U.S. Equal Employment Opportunity Commission
Deaf Prep Cook at National Harbor Restaurant Demoted, Harassed, Retaliated Against and Fired, Federal Agency Charged
BALTIMORE - McCormick & Schmick's Seafood Restaurant, Inc. will pay $47,814 and provide other relief to settle a disability discrimination and retaliation lawsuit filed by the U.S Equal Employment Opportunity Commission (EEOC), the agency announced today.
According to the EEOC's suit, Vernon Davis, who has been deaf since childhood and uses American Sign Language and reads lips to communicate, satisfactorily performed his duties as a prep cook at the McCormick & Schmick's National Harbor restaurant in Oxon Hill, Md. Prior to being hired by the defendant, Davis had obtained culinary training and had worked in several other restaurants. The EEOC said that at McCormick & Schmick's, Davis was harassed by a former management official because of his disability, through mockery (e.g. being called "vermin" instead of "Vernon"), and through threatening physical conduct. The EEOC also said that Davis's prep cook duties were removed and that he was transferred to a dishwasher position because of his disability.
After Davis and others complained about Davis being subjected to disability discrimination, the restaurant demoted him to a janitorial-type position and cut his hours because of his disability and in retaliation for the complaints, the EEOC charged. Four months later, McCormick and Schmick's unlawfully fired Davis because of his disability and in retaliation for his complaints, the EEOC alleged in its lawsuit filed in U.S. District Court for the District of Maryland, Southern Division, Civil Action No. 8:11-cv-02695.
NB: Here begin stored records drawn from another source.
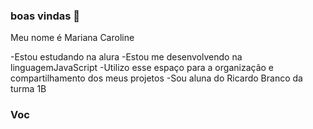    ### boas vindas 👋

Meu nome é Mariana Caroline

-Estou estudando na alura
-Estou me desenvolvendo na linguagemJavaScript
-Utilizo esse espaço para a organização e compartilhamento dos meus projetos 
-Sou aluna do Ricardo Branco da turma 1B

### Voc

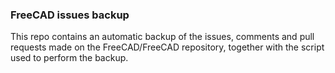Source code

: ### FreeCAD issues backup

This repo contains an automatic backup of the issues, comments and pull requests made on the FreeCAD/FreeCAD repository, together with the script used to perform the backup.
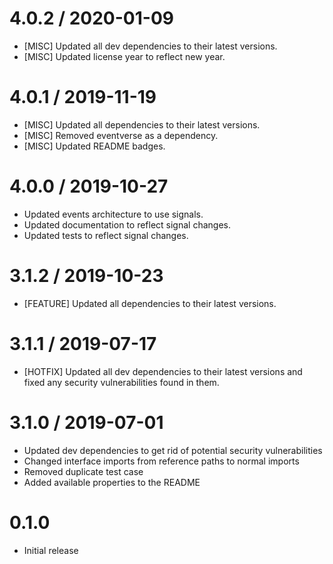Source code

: 4.0.2 / 2020-01-09
==================
* [MISC] Updated all dev dependencies to their latest versions.
* [MISC] Updated license year to reflect new year.

4.0.1 / 2019-11-19
==================
* [MISC] Updated all dependencies to their latest versions.
* [MISC] Removed eventverse as a dependency.
* [MISC] Updated README badges.

4.0.0 / 2019-10-27
==================
* Updated events architecture to use signals.
* Updated documentation to reflect signal changes.
* Updated tests to reflect signal changes.

3.1.2 / 2019-10-23
==================
* [FEATURE] Updated all dependencies to their latest versions.

3.1.1 / 2019-07-17
==================
* [HOTFIX] Updated all dev dependencies to their latest versions and fixed any security vulnerabilities found in them.

3.1.0 / 2019-07-01
==================
* Updated dev dependencies to get rid of potential security vulnerabilities
* Changed interface imports from reference paths to normal imports
* Removed duplicate test case
* Added available properties to the README

0.1.0
==================
* Initial release
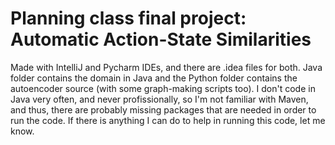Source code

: # Planning class final project: Automatic Action-State Similarities

Made with IntelliJ and Pycharm IDEs, and there are .idea files for both.
Java folder contains the domain in Java and the Python folder contains the autoencoder source (with some graph-making scripts too).
I don't code in Java very often, and never profissionally, so I'm not familiar with Maven, and thus, there are probably missing packages that are needed in order to run the code.
If there is anything I can do to help in running this code, let me know.
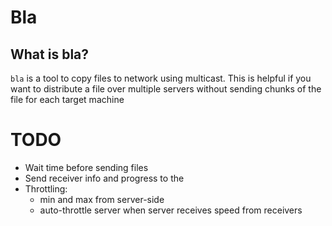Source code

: # Bla
## What is bla?
`bla` is a tool to copy files to network using multicast. This is helpful if you want to distribute a file over multiple servers without sending chunks of the file for each target machine

# TODO
- Wait time before sending files
- Send receiver info and progress to the 
- Throttling:
  - min and max from server-side
  - auto-throttle server when server receives speed from receivers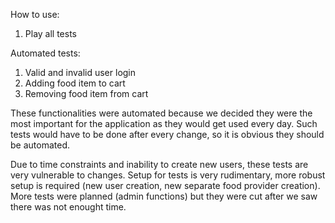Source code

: How to use:
1. Play all tests

Automated tests:
1. Valid and invalid user login
2. Adding food item to cart
3. Removing food item from cart

These functionalities were automated because we decided they were the most important for the application as they would get used every day. 
Such tests would have to be done after every change, so it is obvious they should be automated.

Due to time constraints and inability to create new users, these tests are very vulnerable to changes. Setup for tests is very rudimentary, more robust setup is required (new user creation, new separate food provider creation).
More tests were planned (admin functions) but they were cut after we saw there was not enought time.
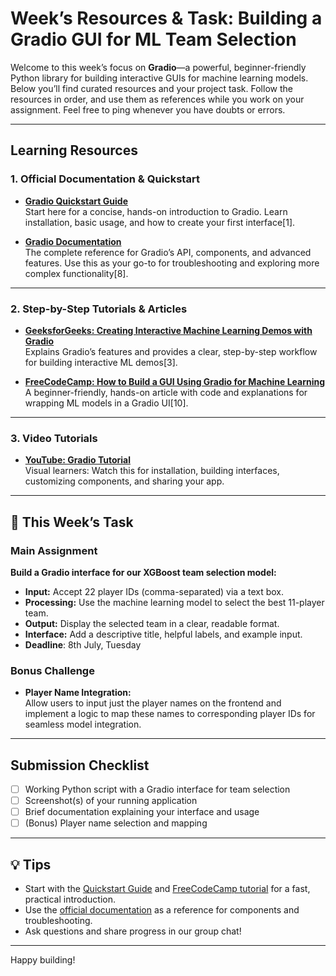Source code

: # Week’s Resources & Task: Building a Gradio GUI for ML Team Selection

Welcome to this week’s focus on **Gradio**—a powerful, beginner-friendly Python library for building interactive GUIs for machine learning models. Below you’ll find curated resources and your project task. Follow the resources in order, and use them as references while you work on your assignment. Feel free to ping whenever you have doubts or errors. 

---

## Learning Resources

### 1. Official Documentation & Quickstart

- **[Gradio Quickstart Guide](https://www.gradio.app/guides/quickstart)**  
  Start here for a concise, hands-on introduction to Gradio. Learn installation, basic usage, and how to create your first interface[1].
  
- **[Gradio Documentation](https://www.gradio.app/docs)**  
  The complete reference for Gradio’s API, components, and advanced features. Use this as your go-to for troubleshooting and exploring more complex functionality[8].

---

### 2. Step-by-Step Tutorials & Articles

- **[GeeksforGeeks: Creating Interactive Machine Learning Demos with Gradio](https://www.geeksforgeeks.org/artificial-intelligence/creating-interactive-machine-learning-demos-with-gradio/)**  
  Explains Gradio’s features and provides a clear, step-by-step workflow for building interactive ML demos[3].


- **[FreeCodeCamp: How to Build a GUI Using Gradio for Machine Learning](https://www.freecodecamp.org/news/build-gui-using-gradio-for-machine-learning-models/)**  
  A beginner-friendly, hands-on article with code and explanations for wrapping ML models in a Gradio UI[10].

---

### 3. Video Tutorials

- **[YouTube: Gradio Tutorial ](https://www.youtube.com/watch?v=RiCQzBluTxU)**  
  Visual learners: Watch this for installation, building interfaces, customizing components, and sharing your app.
---

## 📝 This Week’s Task

### Main Assignment

**Build a Gradio interface for our XGBoost team selection model:**

- **Input:** Accept 22 player IDs (comma-separated) via a text box.
- **Processing:** Use the machine learning model to select the best 11-player team.
- **Output:** Display the selected team in a clear, readable format.
- **Interface:** Add a descriptive title, helpful labels, and example input.
- **Deadline**: 8th July, Tuesday

### Bonus Challenge

- **Player Name Integration:**  
 Allow users to input just the player names on the frontend and implement a logic to map these names to corresponding player IDs for seamless model integration.
---

## Submission Checklist

- [ ] Working Python script with a Gradio interface for team selection
- [ ] Screenshot(s) of your running application
- [ ] Brief documentation explaining your interface and usage
- [ ] (Bonus) Player name selection and mapping
---

## 💡 Tips

- Start with the [Quickstart Guide](https://www.gradio.app/guides/quickstart) and [FreeCodeCamp tutorial](https://www.freecodecamp.org/news/build-gui-using-gradio-for-machine-learning-models/) for a fast, practical introduction.
- Use the [official documentation](https://www.gradio.app/docs) as a reference for components and troubleshooting.
- Ask questions and share progress in our group chat!

---

Happy building!

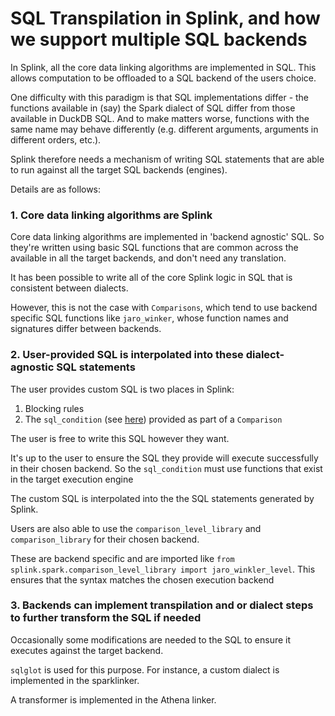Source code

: # SQL Transpilation in Splink, and how we support multiple SQL backends

In Splink, all the core data linking algorithms are implemented in SQL. This allows computation to be offloaded to a SQL backend of the users choice.

One difficulty with this paradigm is that SQL implementations differ - the functions available in (say) the Spark dialect of SQL differ from those available in DuckDB SQL. And to make matters worse, functions with the same name may behave differently (e.g. different arguments, arguments in different orders, etc.).

Splink therefore needs a mechanism of writing SQL statements that are able to run against all the target SQL backends (engines).

Details are as follows:

### 1. Core data linking algorithms are Splink

Core data linking algorithms are implemented in 'backend agnostic' SQL. So they're written using basic SQL functions that are common across the available in all the target backends, and don't need any translation.

It has been possible to write all of the core Splink logic in SQL that is consistent between dialects.

However, this is not the case with `Comparisons`, which tend to use backend specific SQL functions like `jaro_winker`, whose function names and signatures differ between backends.

### 2. User-provided SQL is interpolated into these dialect-agnostic SQL statements

The user provides custom SQL is two places in Splink:

1. Blocking rules
2. The `sql_condition` (see [here](https://moj-analytical-services.github.io/splink/settings_dict_guide.html#sql_condition)) provided as part of a `Comparison`

The user is free to write this SQL however they want.

It's up to the user to ensure the SQL they provide will execute successfully in their chosen backend. So the `sql_condition` must use functions that exist in the target execution engine

The custom SQL is interpolated into the the SQL statements generated by Splink.

Users are also able to use the `comparison_level_library` and `comparison_library` for their chosen backend.

These are backend specific and are imported like `from splink.spark.comparison_level_library import jaro_winkler_level`. This ensures that the syntax matches the chosen execution backend

### 3. Backends can implement transpilation and or dialect steps to further transform the SQL if needed

Occasionally some modifications are needed to the SQL to ensure it executes against the target backend.

`sqlglot` is used for this purpose. For instance, a custom dialect is implemented in the sparklinker.

A transformer is implemented in the Athena linker.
The Americans with Disabilities Act of 1990 (ADA) prohibits employers from harassing an employee because he has a disability. The ADA also forbids employers from firing or otherwise taking adverse actions because an employee complained about disability discrimination.
"Disability-based harassment is both demeaning and illegal," said Director Spencer H. Lewis, Jr., of the EEOC's Philadelphia District Office. "Employers need to respond in an appropriate, timely manner when this occurs."
In addition to the $47,814 in monetary relief to Davis, the two-year consent decree resolving the lawsuit enjoins McCormick and Schmick's from violating the ADA, including with regard to harassment and retaliation. It must provide training on the ADA to all supervisory and managerial employees at its National Harbor location and expand its company-wide anti-harassment, anti-discrimination and anti-retaliation policies. Supervisors and management will be required to monitor the workplace for any instances of harassment, discrimination, and retaliation, and report any such instances to management officials for further action. The restaurant will post a notice regarding the resolution of the lawsuit at its National Harbor facility.
EEOC Regional Attorney Debra M. Lawrence added, "This settlement should remind all employers of their obligation to prevent disability-based harassment and to ensure that employees are not punished or fired for exercising their federally protected right to oppose unlawful workplace harassment."
According to its website, http://www.mccormickandschmicks.com, McCormick & Schmick's Seafood Restaurants has more than 7,000 employees. In 2012, it became a part of Landry's, Inc., joining more than 300 locations nationwide, including restaurants, hotels, and entertainment centers.
The Philadelphia District Office of the EEOC oversees Pennsylvania, Maryland, Delaware, West Virginia and parts of New Jersey and Ohio.
The EEOC enforces federal laws prohibiting employment discrimination. Further information about the Commission is available at its website, www.eeoc.gov.